Con una humildad que no iba acompañada de falsa modestia, Claudio Sánchez Albornoz decidió escribir una extensa reflexión sobre la historia de España que nunca se había atrevido a emprender en sus años mozos, a pesar de que se sintiera inclinado a ello, como nos lo confiesa, desde la lectura de «España invertebrada». Esperó a que sus fuerzas estuvieran listas, a que sus exigencias profesionales se hallaran satisfechas, y entregó su obra cumbre urgido por la desazón que le generó el ensayo de Américo Castro. El historiador castellano, medievalista insigne, respondió a las tesis de Castro poniendo especial énfasis en la existencia de una historia propiamente española desde mucho antes de la empresa reconquistadora iniciada en el siglo VIII. España no era fruto de la mezcla de tres culturas, sino de un impulso previo, que mantendría su sustancia fundamentalmente cristiana hasta bien entrada la modernidad. Más allá de esta discrepancia, lo que importa es señalar una misma preocupación. Lo que deseaba Sánchez Albornoz, como lo quiso Castro, fue evitar que la idea de España como realidad histórica cayera en manos de quienes, faltos de preparación profesional, desorbitaran los elementos simbólicos del nacionalismo por desconocer la suficiente historia de una experiencia nacional.
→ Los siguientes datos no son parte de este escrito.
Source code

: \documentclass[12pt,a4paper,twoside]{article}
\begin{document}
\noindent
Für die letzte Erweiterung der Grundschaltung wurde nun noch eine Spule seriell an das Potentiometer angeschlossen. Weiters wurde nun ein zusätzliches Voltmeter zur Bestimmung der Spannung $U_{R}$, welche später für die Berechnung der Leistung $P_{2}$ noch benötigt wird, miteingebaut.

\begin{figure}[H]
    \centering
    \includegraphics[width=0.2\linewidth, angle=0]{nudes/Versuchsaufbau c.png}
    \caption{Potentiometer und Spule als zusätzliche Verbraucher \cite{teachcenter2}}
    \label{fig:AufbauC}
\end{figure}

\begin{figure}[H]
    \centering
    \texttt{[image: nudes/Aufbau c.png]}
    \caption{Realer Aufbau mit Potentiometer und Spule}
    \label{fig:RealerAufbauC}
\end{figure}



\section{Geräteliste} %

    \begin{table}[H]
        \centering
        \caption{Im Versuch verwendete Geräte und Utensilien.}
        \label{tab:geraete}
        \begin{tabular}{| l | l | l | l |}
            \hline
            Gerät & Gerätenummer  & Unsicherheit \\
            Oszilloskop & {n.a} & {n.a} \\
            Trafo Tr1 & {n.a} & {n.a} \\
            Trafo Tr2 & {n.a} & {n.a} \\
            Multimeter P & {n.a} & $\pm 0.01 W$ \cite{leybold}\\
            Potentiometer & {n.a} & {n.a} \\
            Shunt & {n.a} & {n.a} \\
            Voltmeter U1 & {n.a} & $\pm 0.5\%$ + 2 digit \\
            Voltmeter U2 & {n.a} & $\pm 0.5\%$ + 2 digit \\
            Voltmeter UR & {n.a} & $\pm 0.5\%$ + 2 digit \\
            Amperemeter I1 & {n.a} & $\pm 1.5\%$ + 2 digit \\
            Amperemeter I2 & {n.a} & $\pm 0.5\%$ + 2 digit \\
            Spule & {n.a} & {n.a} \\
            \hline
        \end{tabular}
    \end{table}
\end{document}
«España, un enigma histórico» subrayó la singular pertenencia de España a un Occidente incomprensible sin nuestra aportación. Una afirmación que se había descuidado por la caída en desgracia de los valores que España encarnó frente al economicismo continental. En tiempos cruciales que la agotaron en hombres y riquezas, España defendió nuestra civilización de la amenaza islámica, creadora de Estados que Don Claudio consideraba de poblaciones sumisas y cultura anquilosada. España trazó la unidad oceánica, una gesta que hoy es menospreciada sin calibrar lo que tuvo de inmensa navegación geográfica y espiritual. España, sobre todo, irrumpió en la Edad Moderna defendiendo un acervo ideológico que se enfrentaba a los efectos sociales y culturales de la Reforma protestante. «Ahincada en la tradición católica universalista del cercano Medioevo, enraizó en el pasado la sociedad novísima, y defendió, frente a la razón, los fueros nunca caducos del espíritu, y frente a la moral del éxito, la fidelidad a un orden superior de valores».

Espíritu caballeresco

Aquel pueblo formado en el clasicismo romano tensó su musculatura política y cultural en la lucha durante ocho siglos por recobrar el aliento cristiano para la civilización de Occidente. La fusión de lo espiritual y lo militar en un espíritu caballeresco que se justificaba por la búsqueda de un ideal cristiano, creó la densidad del misticismo, el contacto directo con Dios, pero también la fijación del hombre a una tarea redentora en esta tierra. No había salvación sin esfuerzo por preservar el honor de Dios. La existencia carecía de significado si no servía para defender la dignidad de las criaturas con independencia de su rango. Por ello, en las obras del Siglo de Oro destacaron «los trallazos del orgullo, de la vergüenza y del honor» que sentía cualquier individuo por el hecho de ser hombre y vivir su vida como cristiano. El «cortocircuito de la modernidad» dejó a España relegada, exhausta, derrotada en infinitas luchas por preservar unos valores desplazados por la avaricia, el absolutismo despótico y la desigualdad radical de los hombres. Al retirarse del centro de la historia universal, explicó Sánchez Albornoz, España dejaba en el aire de aquella Europa de sectas religiosas apocadas y de tiranos amparados en la razón de Estado, la huella de su afán universal, de la unidad de la cristiandad, de los derechos del pueblo frente al monarca. Una huella que algunos, en estos días de espanto e ignorancia, parecen empeñados en borrar.